Fire Wave Valley of Fire is a nice place to sit and contemplate while and let the kids run and play.
Don’t pass over the section across from the beginning of the trailhead just off the parking lot. This area is also pretty filled with interesting rock formations and colors.
The kids will love exploring here as well.
White Domes Trail (1.2 miles loop)
I loved the White Domes Valley of Fire trail as it was very different from the others.
On this trail, you are going to walk through a world of yellow and white. It begins walking up through a sandy gap between two ridges then down onto the floor of a dry drainage, Kaolin Wash.
You’ll pass by the old movie set used for The Professionals in 1966 which gives it a Mexican feel.
Yes, Hollywood likes the Valley of Fire State Park Nevada too!
The trail then goes through a narrow slot canyon which makes it an interesting hike.

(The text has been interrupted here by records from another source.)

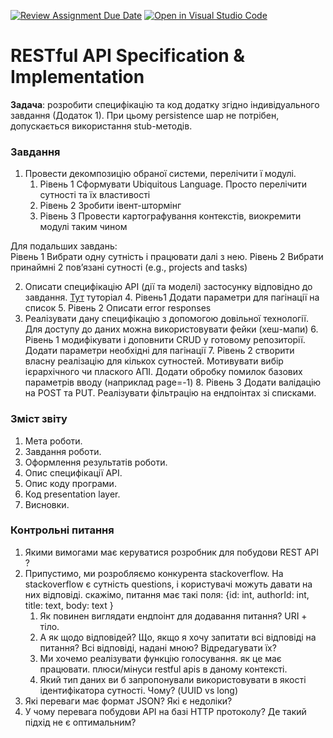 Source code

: [![Review Assignment Due Date](https://classroom.github.com/assets/deadline-readme-button-22041afd0340ce965d47ae6ef1cefeee28c7c493a6346c4f15d667ab976d596c.svg)](https://classroom.github.com/a/ZXuAMSH9)
[![Open in Visual Studio Code](https://classroom.github.com/assets/open-in-vscode-2e0aaae1b6195c2367325f4f02e2d04e9abb55f0b24a779b69b11b9e10269abc.svg)](https://classroom.github.com/online_ide?assignment_repo_id=19576632&assignment_repo_type=AssignmentRepo)
# RESTful API Specification & Implementation

**Задача**: розробити специфікацію та код додатку згідно індивідуального завдання (Додаток 1). При цьому persistence шар не потрібен, допускається використання stub-методів.

### Завдання

1. Провести декомпозицію обраної системи, перелічити ї модулі.
    1. Рівень 1 Сформувати Ubiquitous Language. Просто перелічити сутності та їх властивості
    2. Рівень 2 Зробити івент-штормінг
    3. Рівень 3 Провести картографування контекстів, виокремити модулі таким чином

Для подальших завдань: \
Рівень 1 Вибрати одну сутність і працювати далі з нею.
Рівень 2 Вибрати принаймні 2 повʼязані сутності (e.g., projects and tasks)

2. Описати специфікацію API (дії та моделі) застосунку відповідно до завдання. [Тут](https://support.smartbear.com/swaggerhub/docs/en/get-started/openapi-3-0-tutorial.html) туторіал
    4. Рівень1 Додати параметри для пагінації на список
    5. Рівень 2 Описати error responses
3. Реалізувати дану специфікацію з допомогою довільної технології. Для доступу до даних можна використовувати фейки (хеш-мапи)
    6. Рівень 1 модифікувати і доповнити CRUD у готовому репозиторії. Додати параметри необхідні для пагінації 
    7. Рівень 2 створити власну реалізацію для кількох сутностей. Мотивувати вибір ієрархічного чи плаского АПІ. Додати обробку помилок базових параметрів вводу (наприклад page=-1)
    8. Рівень 3 Додати валідацію на POST та PUT. Реалізувати фільтрацію на ендпоінтах зі списками.

### Зміст звіту

1. Мета роботи.
2. Завдання роботи.
3. Оформлення результатів роботи.
4. Опис специфікації API.
5. Опис коду програми.  
6. Код presentation layer.
7. Висновки.

### Контрольні питання

1. Якими вимогами має керуватися розробник для побудови REST API ?
2. Припустимо, ми розробляємо конкурента stackoverflow. На stackoverflow є сутність questions, і користувачі можуть давати на них відповіді. скажімо, питання має такі поля: {id: int, authorId: int, title: text, body: text }
    1. Як повинен виглядати ендпоінт для додавання питання? URI + тіло.
    2. А як щодо відповідей? Що, якщо я хочу запитати всі відповіді на питання? Всі відповіді, надані мною? Відредагувати їх?
    3. Ми хочемо реалізувати функцію голосування. як це має працювати. плюси/мінуси restful apis в даному контексті.
    4. Який тип даних ви б запропонували використовувати в якості ідентифікатора сутності. Чому? (UUID vs long)
3. Які переваги має формат JSON? Які є недоліки?
4. У чому перевага побудови API на базі HTTP протоколу? Де такий підхід не є оптимальним?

This was my favorite part of the trail.
It’s only 150 feet but the beautifully colored rocks offer a cool passageway, perfect for those hot days spent visiting Valley of Fire State Park.
It then comes out to more of an open section where you get views out over the park on one side and as far as the Muddy Mountains in the north and orange cliff aces on the other.
Petrified Wood Trail (0.3 Mile Loop)
Another fascinating phenomenon in the state park is the collection of petrified wood.
Petrified wood happens when a tree has been fossilized and turned to stone. The trail is short and easy and is well marked.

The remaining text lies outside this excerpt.